The authors use a variety of government statistics dealing with the amount of drugs consumed, the worth, monetarily, of the international and American drug trades, and the frequency that populations, mostly Americans, use specific drugs to define their positions. They then take a government statistic, like the amount of marijuana consumed in America per year, and compare what monetary value the government places on that marijuana. The authors take into account that most of the marijuana smoked in America is of low quality, and thus low cost, compared to the marijuana developed to have a high THC content. The governmental data seem to be, based on the authors’ presentation, flawed in that its calculation for total price of all marijuana smoked in America is based solely on the price of the high-grade marijuana. This type of analysis is what sets this text apart from the typical agenda driven reviews of drugs and drug-related problems. To supplement the official and calculated reports of drug use and abuse the authors incorporate first-hand accounts from personal interactions with professionals in the field garnered through years of experience. From the analysis, the authors present the arguments for and against individual aspects of the drug debate along with what the author perceive to be the best, worst, and most probable outcome for a particular policy direction. The authors do not direct the readers toward one outlook or another, but instead describe in detail, the totality of an issue and allow the readers to decide for themselves through the reading of the text and through suggested readings offered at the end of each chapter.
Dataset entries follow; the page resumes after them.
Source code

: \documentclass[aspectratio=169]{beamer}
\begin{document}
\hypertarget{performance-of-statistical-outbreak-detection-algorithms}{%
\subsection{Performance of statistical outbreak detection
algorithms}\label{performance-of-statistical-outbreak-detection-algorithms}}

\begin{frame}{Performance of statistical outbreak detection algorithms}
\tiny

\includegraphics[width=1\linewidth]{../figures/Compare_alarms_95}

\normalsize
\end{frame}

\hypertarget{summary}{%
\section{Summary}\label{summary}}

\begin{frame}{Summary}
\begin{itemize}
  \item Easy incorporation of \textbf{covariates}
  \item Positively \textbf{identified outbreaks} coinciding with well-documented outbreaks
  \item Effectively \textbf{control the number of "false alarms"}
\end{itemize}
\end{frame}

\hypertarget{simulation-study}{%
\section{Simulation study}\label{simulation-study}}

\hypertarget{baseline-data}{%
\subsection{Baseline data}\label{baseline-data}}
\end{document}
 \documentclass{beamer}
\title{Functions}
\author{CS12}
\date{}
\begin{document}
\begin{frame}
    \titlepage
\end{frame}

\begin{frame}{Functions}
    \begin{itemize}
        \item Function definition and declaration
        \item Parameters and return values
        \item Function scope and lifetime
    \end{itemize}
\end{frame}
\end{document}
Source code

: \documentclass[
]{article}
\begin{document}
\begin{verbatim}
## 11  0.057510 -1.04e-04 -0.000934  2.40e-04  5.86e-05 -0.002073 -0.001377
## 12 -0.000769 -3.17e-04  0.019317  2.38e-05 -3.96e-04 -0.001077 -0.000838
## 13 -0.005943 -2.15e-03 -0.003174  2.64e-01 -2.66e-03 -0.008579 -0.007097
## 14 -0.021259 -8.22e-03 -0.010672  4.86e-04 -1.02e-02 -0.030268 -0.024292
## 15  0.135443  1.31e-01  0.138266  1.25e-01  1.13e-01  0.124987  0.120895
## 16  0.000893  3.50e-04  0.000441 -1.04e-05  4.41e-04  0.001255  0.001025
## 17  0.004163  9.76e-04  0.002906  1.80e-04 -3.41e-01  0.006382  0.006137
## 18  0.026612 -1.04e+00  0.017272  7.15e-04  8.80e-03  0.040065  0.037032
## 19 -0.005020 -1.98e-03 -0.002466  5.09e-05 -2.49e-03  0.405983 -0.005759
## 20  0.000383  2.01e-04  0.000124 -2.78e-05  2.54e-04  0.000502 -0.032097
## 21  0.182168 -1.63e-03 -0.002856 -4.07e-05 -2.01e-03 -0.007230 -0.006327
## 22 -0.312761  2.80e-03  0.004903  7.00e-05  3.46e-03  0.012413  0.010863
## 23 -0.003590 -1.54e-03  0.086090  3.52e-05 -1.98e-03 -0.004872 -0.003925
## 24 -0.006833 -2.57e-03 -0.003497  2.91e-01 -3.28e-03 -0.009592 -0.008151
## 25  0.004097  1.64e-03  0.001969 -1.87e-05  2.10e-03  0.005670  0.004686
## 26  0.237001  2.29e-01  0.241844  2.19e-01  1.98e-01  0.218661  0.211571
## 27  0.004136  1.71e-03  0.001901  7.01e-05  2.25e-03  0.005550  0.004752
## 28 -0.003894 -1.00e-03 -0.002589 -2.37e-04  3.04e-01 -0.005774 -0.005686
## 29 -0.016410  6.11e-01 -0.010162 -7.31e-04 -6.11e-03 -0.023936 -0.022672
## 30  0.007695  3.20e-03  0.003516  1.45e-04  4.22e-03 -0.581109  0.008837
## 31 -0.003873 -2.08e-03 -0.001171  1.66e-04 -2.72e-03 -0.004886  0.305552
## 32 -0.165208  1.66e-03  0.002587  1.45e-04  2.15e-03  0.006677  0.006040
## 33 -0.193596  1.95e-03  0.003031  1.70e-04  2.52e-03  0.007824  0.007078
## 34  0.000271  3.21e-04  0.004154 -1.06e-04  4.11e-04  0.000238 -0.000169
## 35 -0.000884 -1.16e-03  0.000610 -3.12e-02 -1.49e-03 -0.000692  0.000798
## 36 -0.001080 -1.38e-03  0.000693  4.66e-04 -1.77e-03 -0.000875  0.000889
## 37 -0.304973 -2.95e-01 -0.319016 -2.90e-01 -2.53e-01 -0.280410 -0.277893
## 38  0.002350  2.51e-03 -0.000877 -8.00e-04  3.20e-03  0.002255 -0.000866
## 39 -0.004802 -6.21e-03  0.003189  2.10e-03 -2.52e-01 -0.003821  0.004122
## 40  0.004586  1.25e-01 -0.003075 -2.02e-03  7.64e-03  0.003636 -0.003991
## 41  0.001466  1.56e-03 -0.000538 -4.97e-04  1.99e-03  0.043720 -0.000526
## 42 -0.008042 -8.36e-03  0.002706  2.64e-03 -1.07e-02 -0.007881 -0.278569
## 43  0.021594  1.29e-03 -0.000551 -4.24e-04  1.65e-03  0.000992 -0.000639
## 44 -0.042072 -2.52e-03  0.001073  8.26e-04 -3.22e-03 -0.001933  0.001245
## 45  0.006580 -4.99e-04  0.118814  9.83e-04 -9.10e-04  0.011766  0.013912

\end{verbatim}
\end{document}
This is a text that could contribute to a range of college courses. The issues presented are topically associated with a variety of criminal justice issues, and as such the text could be readily incorporated in courses ranging from introductory to criminal justice all the way through mid- and to upper-level criminologically themed classes. In addition, the argument style presenting both the pros and the cons of issues related to drugs make this text tailor made for philosophy courses in rhetoric and argument making. These topics of drug use and related issues would make this book interesting to a variety of students from a variety of academic backgrounds, and the writing style makes it a text that can be academically beneficial to a student and substantively interesting to a layman. The only shortcoming of this book is that it is mostly based on the opinions, professional as they may be, of the authors, so the inclusion of more empirical evidence could supplement some of the findings. Overall, this text is even handed and as free of agenda as any professional product concerning the global debate of drugs. On the back cover of the book, the authors state that they sought to offer their findings in a manner that, “… breaks from both drug-war can’t and anti-drug-war rant.” This seems to be realized throughout this text.